*** Opening of Given information ***

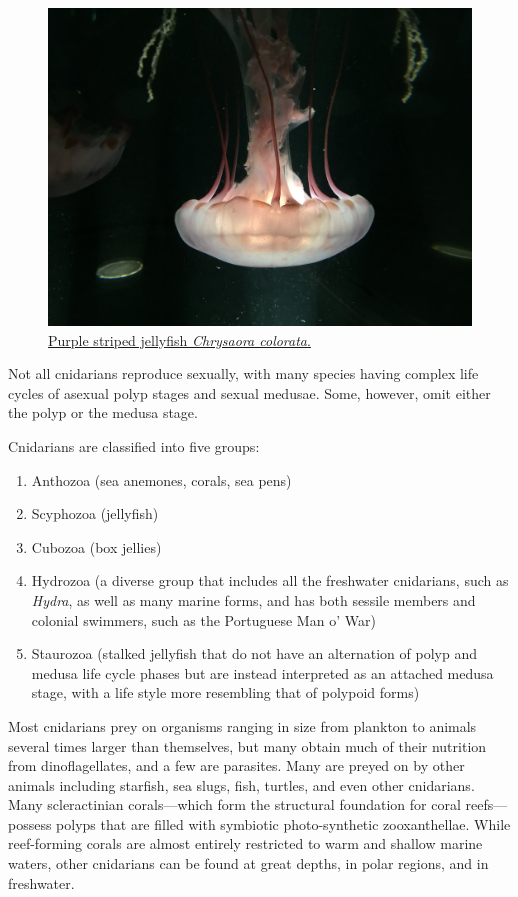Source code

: \begin{figure}

{\centering \includegraphics[width=0.7\linewidth]{./figures/porifera/chrysaora_colorata}

}

\caption{\href{https://en.wikipedia.org/wiki/Chrysaora_colorata}{Purple striped
jellyfish \emph{Chrysaora colorata}.}}\label{fig:chrysaora}
\end{figure}

Not all cnidarians reproduce sexually, with many species having complex
life cycles of asexual polyp stages and sexual medusae. Some, however,
omit either the polyp or the medusa stage.

Cnidarians are classified into five groups:

\begin{enumerate}
\def\labelenumi{\arabic{enumi}.}
\tightlist
\item
  Anthozoa (sea anemones, corals, sea pens)
\item
  Scyphozoa (jellyfish)
\item
  Cubozoa (box jellies)
\item
  Hydrozoa (a diverse group that includes all the freshwater
  cnidarians, such as \emph{Hydra}, as well as many marine forms, and
  has both sessile members and colonial swimmers, such as the Portuguese
  Man o' War)
\item
  Staurozoa (stalked jellyfish that do not have an alternation of
  polyp and medusa life cycle phases but are instead interpreted as an
  attached medusa stage, with a life style more resembling that of
  polypoid forms)
\end{enumerate}

Most cnidarians prey on organisms ranging in size from plankton to
animals several times larger than themselves, but many obtain much of
their nutrition from dinoflagellates, and a few are parasites. Many are
preyed on by other animals including starfish, sea slugs, fish, turtles,
and even other cnidarians. Many scleractinian corals---which form the
structural foundation for coral reefs---possess polyps that are filled
with symbiotic photo-synthetic zooxanthellae. While reef-forming corals
are almost entirely restricted to warm and shallow marine waters, other
cnidarians can be found at great depths, in polar regions, and in
freshwater.

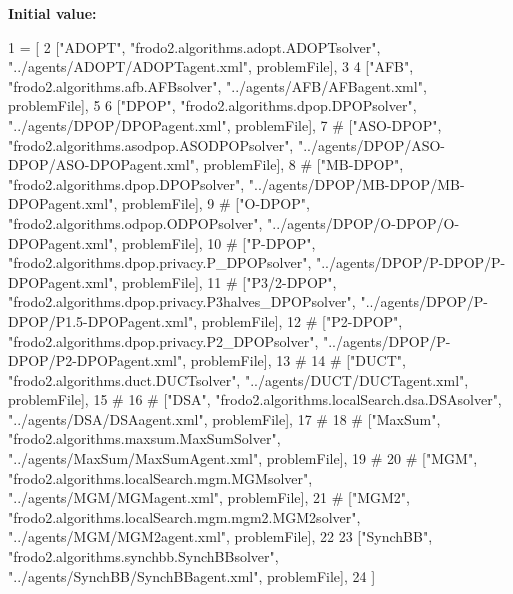 {\bfseries Initial value\+:}
\begin{DoxyCode}
1 =  [
2         [\textcolor{stringliteral}{"ADOPT"}, \textcolor{stringliteral}{"frodo2.algorithms.adopt.ADOPTsolver"}, \textcolor{stringliteral}{"../agents/ADOPT/ADOPTagent.xml"}, problemFile], 
3 
4         [\textcolor{stringliteral}{"AFB"}, \textcolor{stringliteral}{"frodo2.algorithms.afb.AFBsolver"}, \textcolor{stringliteral}{"../agents/AFB/AFBagent.xml"}, problemFile], 
5 
6         [\textcolor{stringliteral}{"DPOP"}, \textcolor{stringliteral}{"frodo2.algorithms.dpop.DPOPsolver"}, \textcolor{stringliteral}{"../agents/DPOP/DPOPagent.xml"}, problemFile], 
7 \textcolor{comment}{#         ["ASO-DPOP", "frodo2.algorithms.asodpop.ASODPOPsolver",
       "../agents/DPOP/ASO-DPOP/ASO-DPOPagent.xml", problemFile], }
8 \textcolor{comment}{#         ["MB-DPOP", "frodo2.algorithms.dpop.DPOPsolver", "../agents/DPOP/MB-DPOP/MB-DPOPagent.xml",
       problemFile], }
9 \textcolor{comment}{#          ["O-DPOP", "frodo2.algorithms.odpop.ODPOPsolver", "../agents/DPOP/O-DPOP/O-DPOPagent.xml",
       problemFile], }
10 \textcolor{comment}{#          ["P-DPOP", "frodo2.algorithms.dpop.privacy.P\_DPOPsolver",
       "../agents/DPOP/P-DPOP/P-DPOPagent.xml", problemFile], }
11 \textcolor{comment}{#          ["P3/2-DPOP", "frodo2.algorithms.dpop.privacy.P3halves\_DPOPsolver",
       "../agents/DPOP/P-DPOP/P1.5-DPOPagent.xml", problemFile], }
12 \textcolor{comment}{#         ["P2-DPOP", "frodo2.algorithms.dpop.privacy.P2\_DPOPsolver",
       "../agents/DPOP/P-DPOP/P2-DPOPagent.xml", problemFile], }
13 \textcolor{comment}{# }
14 \textcolor{comment}{#       ["DUCT", "frodo2.algorithms.duct.DUCTsolver", "../agents/DUCT/DUCTagent.xml", problemFile], }
15 \textcolor{comment}{#}
16 \textcolor{comment}{#         ["DSA", "frodo2.algorithms.localSearch.dsa.DSAsolver", "../agents/DSA/DSAagent.xml",
       problemFile], }
17 \textcolor{comment}{# }
18 \textcolor{comment}{#         ["MaxSum", "frodo2.algorithms.maxsum.MaxSumSolver", "../agents/MaxSum/MaxSumAgent.xml",
       problemFile], }
19 \textcolor{comment}{# }
20 \textcolor{comment}{#         ["MGM", "frodo2.algorithms.localSearch.mgm.MGMsolver", "../agents/MGM/MGMagent.xml",
       problemFile], }
21 \textcolor{comment}{#         ["MGM2", "frodo2.algorithms.localSearch.mgm.mgm2.MGM2solver", "../agents/MGM/MGM2agent.xml",
       problemFile], }
22 
23         [\textcolor{stringliteral}{"SynchBB"}, \textcolor{stringliteral}{"frodo2.algorithms.synchbb.SynchBBsolver"}, \textcolor{stringliteral}{"../agents/SynchBB/SynchBBagent.xml"}, 
      problemFile], 
24         ]
\end{DoxyCode}
\mbox{\label{namespaceMaxDisCSP__experiment_aaba77ea389ee9c9f69d9d4c5979a17b1}}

*** Close of Given information ***

_What you are asked to do_
Return the data word for word without its pictures.

_Exercise output_
Source code

: \begin{figure}

{\centering \includegraphics[width=0.7\linewidth]{./figures/porifera/chrysaora_colorata}

}

\caption{\href{https://en.wikipedia.org/wiki/Chrysaora_colorata}{Purple striped
jellyfish \emph{Chrysaora colorata}.}}\label{fig:chrysaora}
\end{figure}

Not all cnidarians reproduce sexually, with many species having complex
life cycles of asexual polyp stages and sexual medusae. Some, however,
omit either the polyp or the medusa stage.

Cnidarians are classified into five groups:

\begin{enumerate}
\def\labelenumi{\arabic{enumi}.}
\tightlist
\item
  Anthozoa (sea anemones, corals, sea pens)
\item
  Scyphozoa (jellyfish)
\item
  Cubozoa (box jellies)
\item
  Hydrozoa (a diverse group that includes all the freshwater
  cnidarians, such as \emph{Hydra}, as well as many marine forms, and
  has both sessile members and colonial swimmers, such as the Portuguese
  Man o' War)
\item
  Staurozoa (stalked jellyfish that do not have an alternation of
  polyp and medusa life cycle phases but are instead interpreted as an
  attached medusa stage, with a life style more resembling that of
  polypoid forms)
\end{enumerate}

Most cnidarians prey on organisms ranging in size from plankton to
animals several times larger than themselves, but many obtain much of
their nutrition from dinoflagellates, and a few are parasites. Many are
preyed on by other animals including starfish, sea slugs, fish, turtles,
and even other cnidarians. Many scleractinian corals---which form the
structural foundation for coral reefs---possess polyps that are filled
with symbiotic photo-synthetic zooxanthellae. While reef-forming corals
are almost entirely restricted to warm and shallow marine waters, other
cnidarians can be found at great depths, in polar regions, and in
freshwater.

 {\bfseries Initial value\+:}
\begin{DoxyCode}
1 =  [
2         [\textcolor{stringliteral}{"ADOPT"}, \textcolor{stringliteral}{"frodo2.algorithms.adopt.ADOPTsolver"}, \textcolor{stringliteral}{"../agents/ADOPT/ADOPTagent.xml"}, problemFile], 
3 
4         [\textcolor{stringliteral}{"AFB"}, \textcolor{stringliteral}{"frodo2.algorithms.afb.AFBsolver"}, \textcolor{stringliteral}{"../agents/AFB/AFBagent.xml"}, problemFile], 
5 
6         [\textcolor{stringliteral}{"DPOP"}, \textcolor{stringliteral}{"frodo2.algorithms.dpop.DPOPsolver"}, \textcolor{stringliteral}{"../agents/DPOP/DPOPagent.xml"}, problemFile], 
7 \textcolor{comment}{#         ["ASO-DPOP", "frodo2.algorithms.asodpop.ASODPOPsolver",
       "../agents/DPOP/ASO-DPOP/ASO-DPOPagent.xml", problemFile], }
8 \textcolor{comment}{#         ["MB-DPOP", "frodo2.algorithms.dpop.DPOPsolver", "../agents/DPOP/MB-DPOP/MB-DPOPagent.xml",
       problemFile], }
9 \textcolor{comment}{#          ["O-DPOP", "frodo2.algorithms.odpop.ODPOPsolver", "../agents/DPOP/O-DPOP/O-DPOPagent.xml",
       problemFile], }
10 \textcolor{comment}{#          ["P-DPOP", "frodo2.algorithms.dpop.privacy.P\_DPOPsolver",
       "../agents/DPOP/P-DPOP/P-DPOPagent.xml", problemFile], }
11 \textcolor{comment}{#          ["P3/2-DPOP", "frodo2.algorithms.dpop.privacy.P3halves\_DPOPsolver",
       "../agents/DPOP/P-DPOP/P1.5-DPOPagent.xml", problemFile], }
12 \textcolor{comment}{#         ["P2-DPOP", "frodo2.algorithms.dpop.privacy.P2\_DPOPsolver",
       "../agents/DPOP/P-DPOP/P2-DPOPagent.xml", problemFile], }
13 \textcolor{comment}{# }
14 \textcolor{comment}{#       ["DUCT", "frodo2.algorithms.duct.DUCTsolver", "../agents/DUCT/DUCTagent.xml", problemFile], }
15 \textcolor{comment}{#}
16 \textcolor{comment}{#         ["DSA", "frodo2.algorithms.localSearch.dsa.DSAsolver", "../agents/DSA/DSAagent.xml",
       problemFile], }
17 \textcolor{comment}{# }
18 \textcolor{comment}{#         ["MaxSum", "frodo2.algorithms.maxsum.MaxSumSolver", "../agents/MaxSum/MaxSumAgent.xml",
       problemFile], }
19 \textcolor{comment}{# }
20 \textcolor{comment}{#         ["MGM", "frodo2.algorithms.localSearch.mgm.MGMsolver", "../agents/MGM/MGMagent.xml",
       problemFile], }
21 \textcolor{comment}{#         ["MGM2", "frodo2.algorithms.localSearch.mgm.mgm2.MGM2solver", "../agents/MGM/MGM2agent.xml",
       problemFile], }
22 
23         [\textcolor{stringliteral}{"SynchBB"}, \textcolor{stringliteral}{"frodo2.algorithms.synchbb.SynchBBsolver"}, \textcolor{stringliteral}{"../agents/SynchBB/SynchBBagent.xml"}, 
      problemFile], 
24         ]
\end{DoxyCode}
\mbox{\label{namespaceMaxDisCSP__experiment_aaba77ea389ee9c9f69d9d4c5979a17b1}}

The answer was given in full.